Where a line below holds the string "事務受託収入", count it; then give the total without any other words.

━━━━━ DATA IN THIS EXERCISE

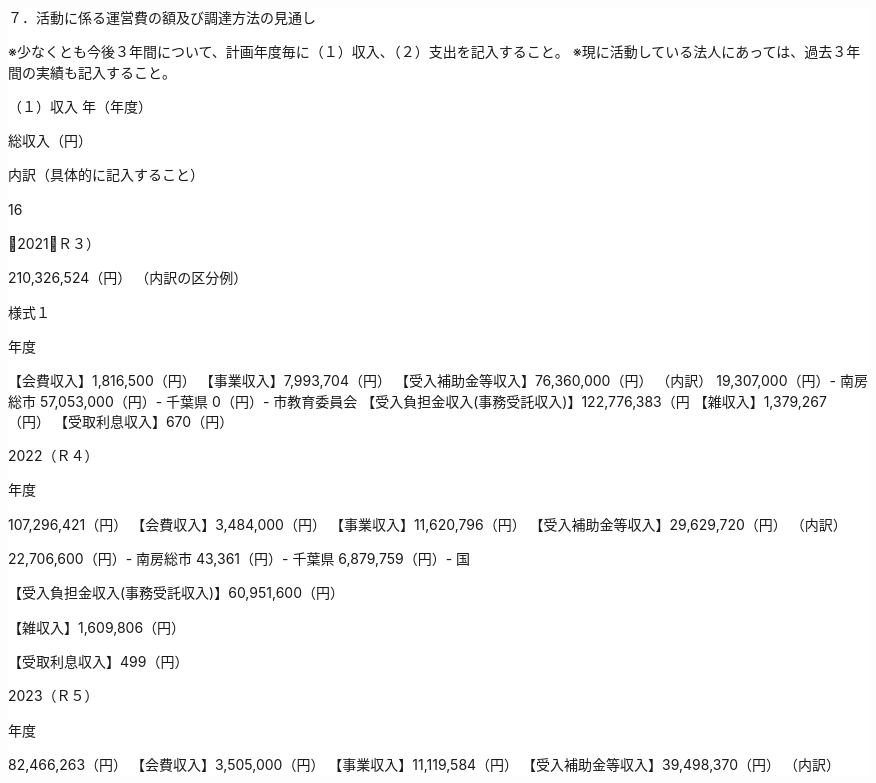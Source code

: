 ７．活動に係る運営費の額及び調達方法の見通し

※少なくとも今後３年間について、計画年度毎に（１）収入、（２）支出を記入すること。
※現に活動している法人にあっては、過去３年間の実績も記入すること。

（１）収入
年（年度）

総収入（円）

内訳（具体的に記入すること）

16

2021（Ｒ３）

210,326,524（円）  （内訳の区分例）

様式１

年度

【会費収入】1,816,500（円）
【事業収入】7,993,704（円）
【受入補助金等収入】76,360,000（円）
（内訳）
19,307,000（円）-  南房総市
57,053,000（円）-  千葉県
0（円）-  市教育委員会
【受入負担金収入(事務受託収入)】122,776,383（円
【雑収入】1,379,267（円）
【受取利息収入】670（円）

2022（Ｒ４）

年度

107,296,421（円）  【会費収入】3,484,000（円）
【事業収入】11,620,796（円）
【受入補助金等収入】29,629,720（円）
（内訳）

22,706,600（円）-  南房総市
43,361（円）-  千葉県
6,879,759（円）-  国

【受入負担金収入(事務受託収入)】60,951,600（円）

【雑収入】1,609,806（円）

【受取利息収入】499（円）

2023（Ｒ５）

年度

82,466,263（円）  【会費収入】3,505,000（円）
【事業収入】11,119,584（円）
【受入補助金等収入】39,498,370（円）
（内訳）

━━━━━━━━━━

THE COMPLETED TASK
2